For many automakers, the controller is the brain of an EV because it supervises nearly all of the vehicle's systems. The controller manages the speed of the vehicle, how much torque is generated, regains energy through braking, and allocates power to each part. The controller gets input information from the vehicle accelerator, brake pedal, and a variety of on-board sensors, and applies efficiency commands to the vehicle to ensure smooth operation and optimal performance.
Charging Level |
Voltage |
Time Required |
Typical Use |
Level 1 |
120V |
8-20 hours |
Home |
Level 2 |
240V |
4-8 hours |
Home/Public |
Level 3 (DC Fast Charging) |
400V+ |
30 mins to 1 hour |
Commercial |
Rather than ordinary gas or diesel cars, EVs are better in many different ways. EVs are better for the environment, cost less, and are much more comfortable to operate.
Because there is no tailpipe, EVs have no air emissions when driving. Once again, this keeps the air cleaner and is also an advantage for cities. And if you charge your EV from solar, wind, or other clean energy, it helps reduce the disease rate and the levels of global warming since it doesn't create toxic gases like carbon dioxide.
It is normally cheaper to drive an EV rather than a fuel car. Electricity is cheaper than gasoline, and EVs have fewer moving parts and, therefore, less maintenance costs. For example, you are not getting oil changes, and you also will not have engine issues. In the long run, this can lead to substantial cost savings.

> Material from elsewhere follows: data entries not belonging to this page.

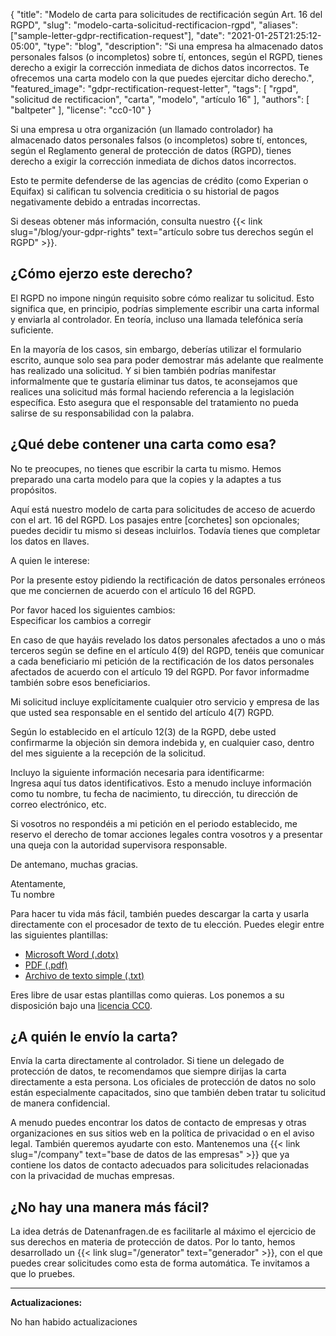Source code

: {
    "title": "Modelo de carta para solicitudes de rectificación según Art. 16 del RGPD",
    "slug": "modelo-carta-solicitud-rectificacion-rgpd",
    "aliases": ["sample-letter-gdpr-rectification-request"],
    "date": "2021-01-25T21:25:12-05:00",
    "type": "blog",
    "description": "Si una empresa ha almacenado datos personales falsos (o incompletos) sobre tí, entonces, según el RGPD, tienes derecho a exigir la corrección inmediata de dichos datos incorrectos. Te ofrecemos una carta modelo con la que puedes ejercitar dicho derecho.",
    "featured_image": "gdpr-rectification-request-letter",
    "tags": [ "rgpd", "solicitud de rectificacion", "carta", "modelo", "artículo 16" ],
    "authors": [ "baltpeter" ],
    "license": "cc0-10"
}

Si una empresa u otra organización (un llamado controlador) ha almacenado datos personales falsos (o incompletos) sobre tí, entonces, según el Reglamento general de protección de datos (RGPD), tienes derecho a exigir la corrección inmediata de dichos datos incorrectos.

Esto te permite defenderse de las agencias de crédito (como Experian o Equifax) si califican tu solvencia crediticia o su historial de pagos negativamente debido a entradas incorrectas.

Si deseas obtener más información, consulta nuestro {{< link slug="/blog/your-gdpr-rights" text="artículo sobre tus derechos según el RGPD" >}}.

## ¿Cómo ejerzo este derecho?

El RGPD no impone ningún requisito sobre cómo realizar tu solicitud. Esto significa que, en principio, podrías simplemente escribir una carta informal y enviarla al controlador. En teoría, incluso una llamada telefónica sería suficiente.

En la mayoría de los casos, sin embargo, deberías utilizar el formulario escrito, aunque solo sea para poder demostrar más adelante que realmente has realizado una solicitud. Y si bien también podrías manifestar informalmente que te gustaría eliminar tus datos, te aconsejamos que realices una solicitud más formal haciendo referencia a la legislación específica. Esto asegura que el responsable del tratamiento no pueda salirse de su responsabilidad con la palabra.

## ¿Qué debe contener una carta como esa?

No te preocupes, no tienes que escribir la carta tu mismo. Hemos preparado una carta modelo para que la copies y la adaptes a tus propósitos.

Aquí está nuestro modelo de carta para solicitudes de acceso de acuerdo con el art. 16 del RGPD. Los pasajes entre [corchetes] son opcionales; puedes decidir tu mismo si deseas incluirlos. Todavía tienes que completar los datos en <span class="blog-letter-fill-in">llaves</span>.

<div class="blog-letter">
<p>A quien le interese:</p>

<p>Por la presente estoy pidiendo la rectificación de datos personales erróneos que me conciernen de acuerdo con el artículo 16 del RGPD.</p>

<p>Por favor haced los siguientes cambios:<br>
<span class="blog-letter-fill-in">Especificar los cambios a corregir</span></p>

<p>En caso de que hayáis revelado los datos personales afectados a uno o más terceros según se define en el artículo 4(9) del RGPD, tenéis que comunicar a cada beneficiario mi petición de la rectificación de los datos personales afectados de acuerdo con el artículo 19 del RGPD. Por favor informadme también sobre esos beneficiarios.</p>

<p>Mi solicitud incluye explícitamente cualquier otro servicio y empresa de las que usted sea responsable en el sentido del artículo 4(7) RGPD.</p>

<p>Según lo establecido en el artículo 12(3) de la RGPD, debe usted confirmarme la objeción sin demora indebida y, en cualquier caso, dentro del mes siguiente a la recepción de la solicitud.</p>

<p>Incluyo la siguiente información necesaria para identificarme:<br>
<span class="blog-letter-fill-in">Ingresa aquí tus datos identificativos. Esto a menudo incluye información como tu nombre, tu fecha de nacimiento, tu dirección, tu dirección de correo electrónico, etc.</span></p>

<p>Si vosotros no respondéis a mi petición en el periodo establecido, me reservo el derecho de tomar acciones legales contra vosotros y a presentar una queja con la autoridad supervisora responsable.</p>

<p>De antemano, muchas gracias. </p>

<p>Atentamente,<br>
<span class="blog-letter-fill-in">Tu nombre</span></p>
</div>

Para hacer tu vida más fácil, también puedes descargar la carta y usarla directamente con el procesador de texto de tu elección. Puedes elegir entre las siguientes plantillas:

* [Microsoft Word (.dotx)](/downloads/modelo-carta-rgpd-rectificacion-datos.docx)
* [PDF (.pdf)](/downloads/modelo-carta-rgpd-rectificacion-datos.pdf)
* [Archivo de texto simple (.txt)](/downloads/modelo-carta-rgpd-rectificacion-datos.txt)

Eres libre de usar estas plantillas como quieras. Los ponemos a su disposición bajo una [licencia CC0](https://creativecommons.org/publicdomain/zero/1.0/).

## ¿A quién le envío la carta?

Envía la carta directamente al controlador. Si tiene un delegado de protección de datos, te recomendamos que siempre dirijas la carta directamente a esta persona. Los oficiales de protección de datos no solo están especialmente capacitados, sino que también deben tratar tu solicitud de manera confidencial.

A menudo puedes encontrar los datos de contacto de empresas y otras organizaciones en sus sitios web en la política de privacidad o en el aviso legal. También queremos ayudarte con esto. Mantenemos una {{< link slug="/company" text="base de datos de las empresas" >}} que ya contiene los datos de contacto adecuados para solicitudes relacionadas con la privacidad de muchas empresas.

## ¿No hay una manera más fácil?

La idea detrás de Datenanfragen.de es facilitarle al máximo el ejercicio de sus derechos en materia de protección de datos. Por lo tanto, hemos desarrollado un {{< link slug="/generator" text="generador" >}}, con el que puedes crear solicitudes como esta de forma automática. Te invitamos a que lo pruebes.

---

**Actualizaciones:**

No han habido actualizaciones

EVs will provide a fast and smooth drive. The beauty of an EV is that the motor provides power instantly; therefore, you do not need to wait for the engine to rev up or change gears, and there is no noise, providing a smoother experience for you, as well as reducing, in a smaller way, the impact of noise pollution on roads.

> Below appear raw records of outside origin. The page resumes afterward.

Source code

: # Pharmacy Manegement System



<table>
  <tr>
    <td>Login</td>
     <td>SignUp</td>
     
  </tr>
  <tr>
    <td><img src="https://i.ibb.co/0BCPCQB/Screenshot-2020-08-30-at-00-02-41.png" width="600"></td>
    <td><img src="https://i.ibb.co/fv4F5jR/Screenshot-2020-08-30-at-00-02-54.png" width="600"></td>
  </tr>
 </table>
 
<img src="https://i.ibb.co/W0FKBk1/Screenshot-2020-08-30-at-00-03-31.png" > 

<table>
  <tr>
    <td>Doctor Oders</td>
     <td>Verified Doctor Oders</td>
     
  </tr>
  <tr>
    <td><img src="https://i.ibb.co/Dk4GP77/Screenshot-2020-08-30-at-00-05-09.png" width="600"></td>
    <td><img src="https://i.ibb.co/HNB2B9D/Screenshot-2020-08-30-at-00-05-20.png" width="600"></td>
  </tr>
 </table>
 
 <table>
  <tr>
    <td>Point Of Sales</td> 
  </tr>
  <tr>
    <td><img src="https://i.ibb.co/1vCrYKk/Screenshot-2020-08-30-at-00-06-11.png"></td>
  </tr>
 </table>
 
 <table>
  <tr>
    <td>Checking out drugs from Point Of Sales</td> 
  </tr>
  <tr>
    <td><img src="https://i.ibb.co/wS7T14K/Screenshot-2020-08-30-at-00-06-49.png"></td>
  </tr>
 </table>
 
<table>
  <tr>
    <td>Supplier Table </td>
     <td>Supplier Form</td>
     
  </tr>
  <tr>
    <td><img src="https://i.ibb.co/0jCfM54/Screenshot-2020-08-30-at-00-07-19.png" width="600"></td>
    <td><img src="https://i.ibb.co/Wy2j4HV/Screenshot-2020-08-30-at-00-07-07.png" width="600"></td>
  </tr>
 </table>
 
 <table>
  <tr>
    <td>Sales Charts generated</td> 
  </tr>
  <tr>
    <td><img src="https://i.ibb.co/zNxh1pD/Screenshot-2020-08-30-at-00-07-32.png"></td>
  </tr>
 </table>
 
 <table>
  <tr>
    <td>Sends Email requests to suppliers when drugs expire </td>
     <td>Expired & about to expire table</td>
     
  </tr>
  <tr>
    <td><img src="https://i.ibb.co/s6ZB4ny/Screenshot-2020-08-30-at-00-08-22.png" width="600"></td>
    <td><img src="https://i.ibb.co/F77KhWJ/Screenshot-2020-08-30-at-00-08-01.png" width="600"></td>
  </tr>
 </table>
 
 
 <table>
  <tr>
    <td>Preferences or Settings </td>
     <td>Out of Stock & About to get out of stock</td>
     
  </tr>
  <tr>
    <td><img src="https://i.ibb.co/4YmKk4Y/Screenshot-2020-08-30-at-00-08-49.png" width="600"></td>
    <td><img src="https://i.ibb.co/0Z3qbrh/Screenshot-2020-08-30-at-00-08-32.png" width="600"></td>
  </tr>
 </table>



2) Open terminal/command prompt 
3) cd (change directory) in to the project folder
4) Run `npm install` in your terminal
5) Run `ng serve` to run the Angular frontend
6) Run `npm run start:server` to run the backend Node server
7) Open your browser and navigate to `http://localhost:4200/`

By using EVs, we lessen our reliance on imported oil and fossil fuels. Since our nation can produce electricity in several ways, it could mean we depend less on other countries for fuel, become more energy secure, and save money on our fuel needs.

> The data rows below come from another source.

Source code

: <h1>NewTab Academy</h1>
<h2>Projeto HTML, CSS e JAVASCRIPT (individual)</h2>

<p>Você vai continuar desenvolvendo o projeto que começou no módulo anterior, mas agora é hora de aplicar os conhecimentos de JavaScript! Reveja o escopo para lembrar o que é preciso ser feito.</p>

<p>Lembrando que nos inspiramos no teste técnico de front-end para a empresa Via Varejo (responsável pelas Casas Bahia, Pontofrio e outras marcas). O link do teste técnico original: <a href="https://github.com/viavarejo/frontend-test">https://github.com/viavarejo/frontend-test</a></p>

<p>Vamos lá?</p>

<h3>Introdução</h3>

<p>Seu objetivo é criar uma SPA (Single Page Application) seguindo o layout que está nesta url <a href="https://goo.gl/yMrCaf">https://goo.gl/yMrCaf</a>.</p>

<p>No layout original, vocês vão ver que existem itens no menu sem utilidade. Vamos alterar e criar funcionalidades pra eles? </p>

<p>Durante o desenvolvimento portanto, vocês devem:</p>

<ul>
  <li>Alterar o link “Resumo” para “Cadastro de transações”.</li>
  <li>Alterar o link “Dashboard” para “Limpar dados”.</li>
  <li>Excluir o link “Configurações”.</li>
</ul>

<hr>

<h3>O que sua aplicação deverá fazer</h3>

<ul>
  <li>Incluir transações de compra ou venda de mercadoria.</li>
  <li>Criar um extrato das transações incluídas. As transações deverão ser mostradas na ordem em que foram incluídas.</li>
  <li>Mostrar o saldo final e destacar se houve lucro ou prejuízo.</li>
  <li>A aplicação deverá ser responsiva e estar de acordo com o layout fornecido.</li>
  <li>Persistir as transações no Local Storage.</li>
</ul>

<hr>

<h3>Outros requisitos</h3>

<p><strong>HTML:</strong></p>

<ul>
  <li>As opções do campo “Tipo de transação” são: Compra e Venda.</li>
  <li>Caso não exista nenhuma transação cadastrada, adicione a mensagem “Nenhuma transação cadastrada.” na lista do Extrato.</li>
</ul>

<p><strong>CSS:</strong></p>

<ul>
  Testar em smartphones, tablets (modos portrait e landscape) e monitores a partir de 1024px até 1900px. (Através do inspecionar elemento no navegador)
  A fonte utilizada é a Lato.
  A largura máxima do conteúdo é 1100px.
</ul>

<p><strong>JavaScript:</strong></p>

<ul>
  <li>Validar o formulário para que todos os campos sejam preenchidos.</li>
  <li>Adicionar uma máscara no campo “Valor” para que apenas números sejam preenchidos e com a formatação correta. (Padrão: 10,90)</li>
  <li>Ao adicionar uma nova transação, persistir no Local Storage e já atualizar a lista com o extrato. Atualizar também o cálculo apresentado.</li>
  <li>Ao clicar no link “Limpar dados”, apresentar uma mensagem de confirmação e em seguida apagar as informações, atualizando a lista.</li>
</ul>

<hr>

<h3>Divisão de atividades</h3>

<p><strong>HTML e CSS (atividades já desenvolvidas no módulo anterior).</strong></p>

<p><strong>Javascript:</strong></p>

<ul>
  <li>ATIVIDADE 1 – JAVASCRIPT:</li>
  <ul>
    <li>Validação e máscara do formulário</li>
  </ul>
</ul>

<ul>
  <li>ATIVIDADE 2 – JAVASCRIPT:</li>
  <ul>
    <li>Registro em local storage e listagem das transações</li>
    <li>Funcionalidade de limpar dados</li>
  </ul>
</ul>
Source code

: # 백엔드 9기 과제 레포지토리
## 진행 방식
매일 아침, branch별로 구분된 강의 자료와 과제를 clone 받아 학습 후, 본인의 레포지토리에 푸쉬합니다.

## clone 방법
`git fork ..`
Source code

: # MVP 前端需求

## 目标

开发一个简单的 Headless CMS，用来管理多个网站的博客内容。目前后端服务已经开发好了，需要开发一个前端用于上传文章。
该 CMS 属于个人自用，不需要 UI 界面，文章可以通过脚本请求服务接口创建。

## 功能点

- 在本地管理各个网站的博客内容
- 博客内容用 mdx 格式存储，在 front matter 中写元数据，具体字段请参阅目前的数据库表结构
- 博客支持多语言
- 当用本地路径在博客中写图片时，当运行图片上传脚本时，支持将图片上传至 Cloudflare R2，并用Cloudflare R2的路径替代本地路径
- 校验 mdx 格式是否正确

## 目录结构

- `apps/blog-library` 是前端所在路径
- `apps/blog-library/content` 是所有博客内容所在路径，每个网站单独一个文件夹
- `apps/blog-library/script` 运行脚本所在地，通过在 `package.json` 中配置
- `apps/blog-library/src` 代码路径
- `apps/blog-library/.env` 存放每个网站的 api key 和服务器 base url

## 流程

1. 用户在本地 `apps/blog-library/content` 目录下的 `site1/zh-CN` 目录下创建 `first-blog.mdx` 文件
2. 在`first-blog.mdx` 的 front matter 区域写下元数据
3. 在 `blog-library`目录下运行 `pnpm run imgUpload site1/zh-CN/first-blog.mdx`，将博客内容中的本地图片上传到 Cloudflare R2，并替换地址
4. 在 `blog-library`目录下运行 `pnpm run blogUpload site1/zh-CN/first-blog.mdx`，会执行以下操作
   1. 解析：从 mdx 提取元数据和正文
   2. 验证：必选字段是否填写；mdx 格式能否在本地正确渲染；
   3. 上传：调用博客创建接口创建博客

Countries everywhere are providing benefits to encourage both consumers and businesses to use electric vehicles. There are incentives such as lower taxes, money back, reserved parking, no highway tolls, and free rides in HOV and carpool lanes. With these offers, it’s easier to own and drive electric vehicles.
Within the next decade, the technology for electric vehicles will undergo developments previously not considered possible:
Higher energy density
Faster charging rates & longer life span
Convenient and easy charging with no bother of cables
EVs could double as mobile grid storage
A combination of electrification and driverless technology
Less carbon footprint in electric vehicle manufacturing
Technology will incorporate recycled materials or green materials
Electric vehicles (EVs) are far more than a trend; they're the future of transportation. Because they provide a cleaner, more efficient way of traveling, EVs help to reduce pollution and simply our dependence on fossil fuels as which is critical in protecting the environment. Better battery technology has greatly improved the consumer purchase price and capabilities of an EV, with improved driving ranges and charging times.
Although there are issues regarding the battery production problem (the costs) and the availability of charging stations, and there are ongoing efforts of innovation and investments in those issues, EVs are becoming the preferred transportation option globally.
More concisely, EVs are also propelling us to a cleaner, smarter, and more sustainable future, transforming the way we move, while equally protecting the planet and its people for generations to come.